After leaving Lecompton Mr. Smith was for two years foreman for the Mail and Breeze of Topeka, was editor and publisher of the Manhattan Republic two years, for another year was editor of the Fraternal Aid at Lawrence, and he then bought the Garnett Plaindealer and the Garnett Eagle, both republican papers, and consolidating them as the Eagle-Plaindealer continued the publication of this republican paper for about five years. His next venture in journalism was at Ottawa, where with others he was associated in the operation of the Ottawa Herald. Later for about five years he was owner and editor of the Fort Scott Republican, and while at Fort Scott was appointed United States census enumerator for the Second Kansas Congressional District. His last newspaper work was as editor and owner of the Columbus Advocate, which he conducted for five years.
Then in 1914 he was elected state printer and took charge of the splendid plant at Topeka in July of the following year. He went into office at a critical time in the history of the state printing plant. Its capacity was texed to the utmost, and there was a contract to deliver over 140,000 schoolbooks within six weeks. The full force of the plant was put in operation night and day, and in thirty days the book presses turned out over 2,000,000 impressions. Other departments were operated at similar speed, and the textbooks were all delivered on time.
The Kansas State Printing Plant is an institution worthy of some special record. It is the largest printing plant between Chicago and Sacramento, and its equipment and methods of operation have been taken as a model for other states. It has on its payroll 120 employee, and during the ten years of its operation has saved about $75,000 annually on the state’s printing. It is now producing schoolbooks at 60 per cent of the prices formerly charged by Eastern book companles. Perhaps the highest praise of the institution has been spoken by Governor Capper, who is himself a printer and publisher of national prominence. He has declared that Kansas has a plant equipped with machinery equal to that of any commercial printing concern in the country and that the standard of efficiency and service is very high. His opinion as a publisher is that the mechanical work on the textbooks issued from the state plant is equal to that of any printing establishment in the United States.

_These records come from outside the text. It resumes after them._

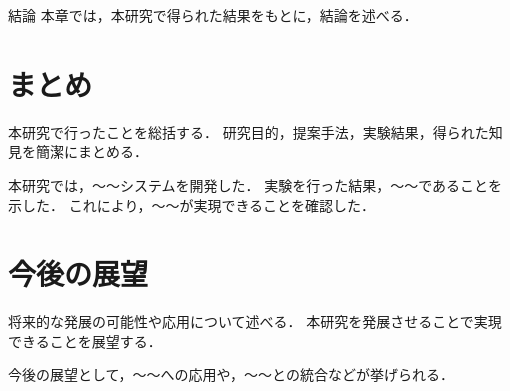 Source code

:\chapterhead
{結論}
{本章では，本研究で得られた結果をもとに，結論を述べる．}

\section{まとめ}
本研究で行ったことを総括する．
研究目的，提案手法，実験結果，得られた知見を簡潔にまとめる．

本研究では，〜〜システムを開発した．
実験を行った結果，〜〜であることを示した．
これにより，〜〜が実現できることを確認した．

\newpage

\section{今後の展望}
将来的な発展の可能性や応用について述べる．
本研究を発展させることで実現できることを展望する．

今後の展望として，〜〜への応用や，〜〜との統合などが挙げられる．

\newpage
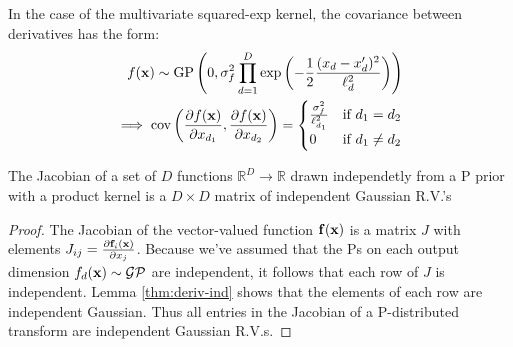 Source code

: \documentclass[twoside]{article}
\makeatletter
\newcommand{\Jx}{J_{\vx \rightarrow \vy}}
\newlength{\nonHumbleHeight}
\def\@humbleformat#1{{\settoheight{\nonHumbleHeight}{#1}\resizebox{!}{0.94\nonHumbleHeight}{#1}}}%
\def\humble#1{\@humbleformat{#1}}%
\newcommand{\gp}{{\humble GP}}
\makeatother
\begin{document}
In the case of the multivariate squared-exp kernel, the covariance between derivatives has the form:
%
\begin{align}
f({\bf{x}}) \sim \textnormal{GP}\left( 0, 
\sigma^2_f \prod_{d=1}^D \exp \left(-\frac{1}{2} \frac{(x_d - x_d')^2}{\ell_d^2} \right) \right) \nonumber \\
 \implies 
\operatorname{cov} \left( \frac{\partial f({\bf{x}})}{\partial x_{d_1}}, \frac{\partial f({\bf{x}})}{\partial x_{d_2}} \right) =
\begin{cases} 
\frac{\sigma^2_f}{\ell_{d_1}^2} & \mbox{if } d_1 = d_2 \\ 
0 & \mbox{if } d_1 \neq d_2 \end{cases}
\end{align}


\begin{lemma}
\label{thm:matrix}
The Jacobian of a set of $D$ functions $\mathbb{R}^D \rightarrow \mathbb{R}$ drawn independetly from a \gp{} prior with a product kernel is a $D \times D$ matrix of independent Gaussian R.V.'s
\end{lemma}
%
\begin{proof}
The Jacobian of the vector-valued function ${\bf{f}}({\bf{x}})$ is a matrix $J$ with elements ${J_{ij} = \frac{ \partial {\bf{f}}_i ({\bf{x}}) }{\partial x_j}}$.
%
%
%
Because we've assumed that the \gp{}s on each output dimension $f_d({\bf{x}}) \sim \mathcal{GP}$ are independent, it follows that each row of $J$ is independent.
Lemma \ref{thm:deriv-ind} shows that the elements of each row are independent Gaussian.
Thus all entries in the Jacobian of a \gp{}-distributed transform are independent Gaussian R.V.s.
\end{proof}
\end{document}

Kansas has been operating its own printing plant since July 1, 1905. The Legislature of 1913 appropriated $150,000 to purchase additional grounds, enlarge the plant, and install equipment necessary for schoolbook making. The wise expenditure of this fund has made the plant second to none in point of efflciency and equipment in the Middle West. While the printing of state documents has thus been done for a number of years, the introduction of a department for the printing and publishing of school textbooks is comparatively recent. It was T. A. McNeal, former state printer, who paved the way for state publication, and his successor, W. C. Austin, installed the bookmaking machinery and produced the first Kansas books.
Mr. Smith is afflliated with the Independent Order of Odd Fellows, the Knights of Pythias, the Benevolent and Protective Order of Elks, and some insurance organizations.
In 1904 he married Miss Bertha J. Spohr. They have one daughter, Louise. Before her marriage Mrs. Smith was teacher of domestic science in the Bradley Polytechnie Institute at Peoria, Illinois.